Exercise description:
Filter the entries, keeping every line with the word "cálculo".

(Information given)

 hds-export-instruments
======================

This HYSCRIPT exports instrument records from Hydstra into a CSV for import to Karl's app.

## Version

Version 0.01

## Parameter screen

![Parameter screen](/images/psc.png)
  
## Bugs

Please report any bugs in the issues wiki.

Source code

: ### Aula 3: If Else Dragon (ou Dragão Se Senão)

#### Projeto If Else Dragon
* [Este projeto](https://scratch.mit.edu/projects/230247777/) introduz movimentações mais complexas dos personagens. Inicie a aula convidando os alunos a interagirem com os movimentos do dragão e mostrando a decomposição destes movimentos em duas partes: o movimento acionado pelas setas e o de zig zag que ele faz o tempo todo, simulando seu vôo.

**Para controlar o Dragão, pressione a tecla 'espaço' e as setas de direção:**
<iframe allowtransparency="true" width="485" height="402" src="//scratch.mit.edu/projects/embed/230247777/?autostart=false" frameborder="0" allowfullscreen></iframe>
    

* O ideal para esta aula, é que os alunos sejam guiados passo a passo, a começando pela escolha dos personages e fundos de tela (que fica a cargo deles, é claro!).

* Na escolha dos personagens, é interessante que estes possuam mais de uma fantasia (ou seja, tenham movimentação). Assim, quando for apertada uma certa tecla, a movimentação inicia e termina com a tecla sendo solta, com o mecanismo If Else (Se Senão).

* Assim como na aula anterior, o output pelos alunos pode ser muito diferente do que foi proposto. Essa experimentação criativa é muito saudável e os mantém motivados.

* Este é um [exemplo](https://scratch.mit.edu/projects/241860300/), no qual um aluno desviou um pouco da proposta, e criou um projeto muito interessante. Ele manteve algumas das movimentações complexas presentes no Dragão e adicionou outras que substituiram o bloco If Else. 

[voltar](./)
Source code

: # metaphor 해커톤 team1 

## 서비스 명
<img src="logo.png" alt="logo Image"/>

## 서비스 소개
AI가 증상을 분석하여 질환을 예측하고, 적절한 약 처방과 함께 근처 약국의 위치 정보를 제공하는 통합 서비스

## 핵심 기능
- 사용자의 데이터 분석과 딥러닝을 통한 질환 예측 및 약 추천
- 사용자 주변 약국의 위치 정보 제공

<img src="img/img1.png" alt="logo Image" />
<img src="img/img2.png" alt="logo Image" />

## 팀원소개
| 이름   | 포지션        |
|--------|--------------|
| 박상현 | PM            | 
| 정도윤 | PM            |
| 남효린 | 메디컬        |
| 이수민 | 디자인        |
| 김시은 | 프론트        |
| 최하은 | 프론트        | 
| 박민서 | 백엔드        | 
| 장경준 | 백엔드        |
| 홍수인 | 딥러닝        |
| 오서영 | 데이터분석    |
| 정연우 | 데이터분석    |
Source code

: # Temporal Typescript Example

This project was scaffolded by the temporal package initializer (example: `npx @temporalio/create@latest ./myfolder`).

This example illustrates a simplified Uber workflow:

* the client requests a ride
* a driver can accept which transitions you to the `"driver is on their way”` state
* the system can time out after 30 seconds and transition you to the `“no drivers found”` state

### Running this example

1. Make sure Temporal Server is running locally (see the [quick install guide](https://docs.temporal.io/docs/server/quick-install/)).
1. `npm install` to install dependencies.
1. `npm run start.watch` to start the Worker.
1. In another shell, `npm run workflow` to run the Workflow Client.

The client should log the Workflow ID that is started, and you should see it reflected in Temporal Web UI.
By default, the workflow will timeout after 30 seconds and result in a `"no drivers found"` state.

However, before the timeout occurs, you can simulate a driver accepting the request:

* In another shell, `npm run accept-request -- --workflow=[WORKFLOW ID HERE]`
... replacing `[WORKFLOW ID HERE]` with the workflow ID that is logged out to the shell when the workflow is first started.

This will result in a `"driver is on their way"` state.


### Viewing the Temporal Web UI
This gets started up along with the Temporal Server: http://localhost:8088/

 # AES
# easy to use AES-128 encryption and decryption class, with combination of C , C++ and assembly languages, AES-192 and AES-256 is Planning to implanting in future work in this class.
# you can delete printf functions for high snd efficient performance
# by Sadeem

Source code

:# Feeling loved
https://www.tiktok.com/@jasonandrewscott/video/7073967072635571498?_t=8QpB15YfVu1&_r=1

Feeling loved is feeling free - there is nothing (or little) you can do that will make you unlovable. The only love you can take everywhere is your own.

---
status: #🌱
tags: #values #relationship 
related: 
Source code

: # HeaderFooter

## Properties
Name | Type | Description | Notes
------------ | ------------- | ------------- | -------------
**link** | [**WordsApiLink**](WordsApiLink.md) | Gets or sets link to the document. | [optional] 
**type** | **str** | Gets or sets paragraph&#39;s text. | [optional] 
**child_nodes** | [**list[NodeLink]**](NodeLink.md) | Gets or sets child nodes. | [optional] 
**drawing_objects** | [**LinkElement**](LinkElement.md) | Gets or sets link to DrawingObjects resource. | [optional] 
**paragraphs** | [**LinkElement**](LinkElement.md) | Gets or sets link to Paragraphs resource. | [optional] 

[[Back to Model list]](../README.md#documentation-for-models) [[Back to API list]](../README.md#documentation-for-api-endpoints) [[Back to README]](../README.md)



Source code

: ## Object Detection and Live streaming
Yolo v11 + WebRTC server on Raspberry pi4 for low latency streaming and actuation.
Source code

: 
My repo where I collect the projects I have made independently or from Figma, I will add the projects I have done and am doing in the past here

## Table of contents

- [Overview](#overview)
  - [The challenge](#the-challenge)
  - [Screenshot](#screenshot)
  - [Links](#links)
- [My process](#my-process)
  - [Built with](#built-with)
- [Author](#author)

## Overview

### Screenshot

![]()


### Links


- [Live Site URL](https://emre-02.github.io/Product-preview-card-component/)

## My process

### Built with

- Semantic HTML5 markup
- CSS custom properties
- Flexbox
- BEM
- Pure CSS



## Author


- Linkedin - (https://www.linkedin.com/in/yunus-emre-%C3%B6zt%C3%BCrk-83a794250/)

(End Information given)
(Information given)

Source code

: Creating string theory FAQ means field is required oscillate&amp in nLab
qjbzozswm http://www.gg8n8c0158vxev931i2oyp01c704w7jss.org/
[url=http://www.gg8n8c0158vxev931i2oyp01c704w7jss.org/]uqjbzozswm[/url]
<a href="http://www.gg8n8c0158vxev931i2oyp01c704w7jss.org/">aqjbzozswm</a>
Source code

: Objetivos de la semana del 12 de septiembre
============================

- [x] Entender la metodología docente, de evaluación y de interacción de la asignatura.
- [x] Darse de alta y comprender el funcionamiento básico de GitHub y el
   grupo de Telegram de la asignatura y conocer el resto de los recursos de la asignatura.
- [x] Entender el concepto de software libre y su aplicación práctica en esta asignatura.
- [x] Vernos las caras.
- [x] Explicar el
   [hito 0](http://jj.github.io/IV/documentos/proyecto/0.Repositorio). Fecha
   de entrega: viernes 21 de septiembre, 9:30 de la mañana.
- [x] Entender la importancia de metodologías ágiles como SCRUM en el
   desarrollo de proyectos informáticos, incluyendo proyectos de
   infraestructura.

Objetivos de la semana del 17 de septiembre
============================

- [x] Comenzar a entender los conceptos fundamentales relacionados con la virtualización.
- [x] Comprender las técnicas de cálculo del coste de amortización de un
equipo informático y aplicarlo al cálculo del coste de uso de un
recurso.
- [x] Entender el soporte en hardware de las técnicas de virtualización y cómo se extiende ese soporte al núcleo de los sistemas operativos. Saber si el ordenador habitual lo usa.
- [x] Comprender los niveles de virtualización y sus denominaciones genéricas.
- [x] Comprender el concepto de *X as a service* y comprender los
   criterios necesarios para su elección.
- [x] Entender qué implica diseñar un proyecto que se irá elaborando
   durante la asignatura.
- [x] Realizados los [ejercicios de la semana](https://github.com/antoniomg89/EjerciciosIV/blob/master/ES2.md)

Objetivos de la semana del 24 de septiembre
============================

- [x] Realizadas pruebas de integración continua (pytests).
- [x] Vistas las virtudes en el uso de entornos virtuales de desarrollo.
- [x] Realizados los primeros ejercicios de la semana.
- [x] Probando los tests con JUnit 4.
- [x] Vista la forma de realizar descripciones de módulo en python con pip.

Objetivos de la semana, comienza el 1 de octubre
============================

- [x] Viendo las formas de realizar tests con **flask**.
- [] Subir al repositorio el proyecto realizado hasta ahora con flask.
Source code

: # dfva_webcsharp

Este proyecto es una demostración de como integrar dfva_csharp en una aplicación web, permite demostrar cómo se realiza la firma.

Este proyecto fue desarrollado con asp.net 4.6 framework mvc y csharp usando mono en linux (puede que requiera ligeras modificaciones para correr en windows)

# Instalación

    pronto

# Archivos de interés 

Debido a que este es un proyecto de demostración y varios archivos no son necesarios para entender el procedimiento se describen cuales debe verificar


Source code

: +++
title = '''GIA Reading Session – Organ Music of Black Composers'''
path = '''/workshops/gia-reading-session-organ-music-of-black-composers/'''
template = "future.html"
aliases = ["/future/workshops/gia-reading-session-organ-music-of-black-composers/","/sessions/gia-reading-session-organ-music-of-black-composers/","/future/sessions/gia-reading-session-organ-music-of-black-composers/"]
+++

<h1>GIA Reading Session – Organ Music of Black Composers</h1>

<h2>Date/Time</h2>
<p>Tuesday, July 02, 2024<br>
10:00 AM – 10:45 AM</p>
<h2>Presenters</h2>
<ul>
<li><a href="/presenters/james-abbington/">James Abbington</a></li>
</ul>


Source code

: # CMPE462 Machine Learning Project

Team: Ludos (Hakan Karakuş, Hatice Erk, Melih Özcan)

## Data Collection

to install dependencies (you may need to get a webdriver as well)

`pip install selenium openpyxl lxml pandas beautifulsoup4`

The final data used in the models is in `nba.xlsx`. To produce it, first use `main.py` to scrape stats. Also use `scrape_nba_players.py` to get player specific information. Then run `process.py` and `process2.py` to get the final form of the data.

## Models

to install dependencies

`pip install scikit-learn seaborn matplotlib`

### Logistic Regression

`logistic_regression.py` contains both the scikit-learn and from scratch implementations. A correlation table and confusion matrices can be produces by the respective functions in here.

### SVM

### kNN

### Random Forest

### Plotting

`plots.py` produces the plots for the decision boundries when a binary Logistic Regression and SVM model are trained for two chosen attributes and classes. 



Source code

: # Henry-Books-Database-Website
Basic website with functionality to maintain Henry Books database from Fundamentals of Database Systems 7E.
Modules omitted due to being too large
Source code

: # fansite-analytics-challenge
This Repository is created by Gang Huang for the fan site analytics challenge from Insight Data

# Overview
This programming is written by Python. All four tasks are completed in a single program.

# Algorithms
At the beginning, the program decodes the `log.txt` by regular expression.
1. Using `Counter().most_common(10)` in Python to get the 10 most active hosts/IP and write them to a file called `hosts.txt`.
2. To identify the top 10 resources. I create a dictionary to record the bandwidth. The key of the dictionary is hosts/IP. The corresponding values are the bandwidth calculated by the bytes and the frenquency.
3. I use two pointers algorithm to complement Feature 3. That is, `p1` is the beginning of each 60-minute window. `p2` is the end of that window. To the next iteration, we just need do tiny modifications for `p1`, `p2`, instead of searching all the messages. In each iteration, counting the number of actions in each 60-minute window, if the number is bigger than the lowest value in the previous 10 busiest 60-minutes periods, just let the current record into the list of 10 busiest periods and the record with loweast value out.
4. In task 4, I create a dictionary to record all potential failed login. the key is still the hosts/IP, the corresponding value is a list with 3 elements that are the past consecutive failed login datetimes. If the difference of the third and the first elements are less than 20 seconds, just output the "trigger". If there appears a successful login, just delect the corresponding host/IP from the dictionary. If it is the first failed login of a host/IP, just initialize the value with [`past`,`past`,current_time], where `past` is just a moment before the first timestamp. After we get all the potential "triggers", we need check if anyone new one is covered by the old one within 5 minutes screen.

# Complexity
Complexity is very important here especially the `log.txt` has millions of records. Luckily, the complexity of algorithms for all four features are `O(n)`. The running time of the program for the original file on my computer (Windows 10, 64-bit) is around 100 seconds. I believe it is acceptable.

(End Information given)

Expected answer:
- [x] Comprender las técnicas de cálculo del coste de amortización de un
equipo informático y aplicarlo al cálculo del coste de uso de un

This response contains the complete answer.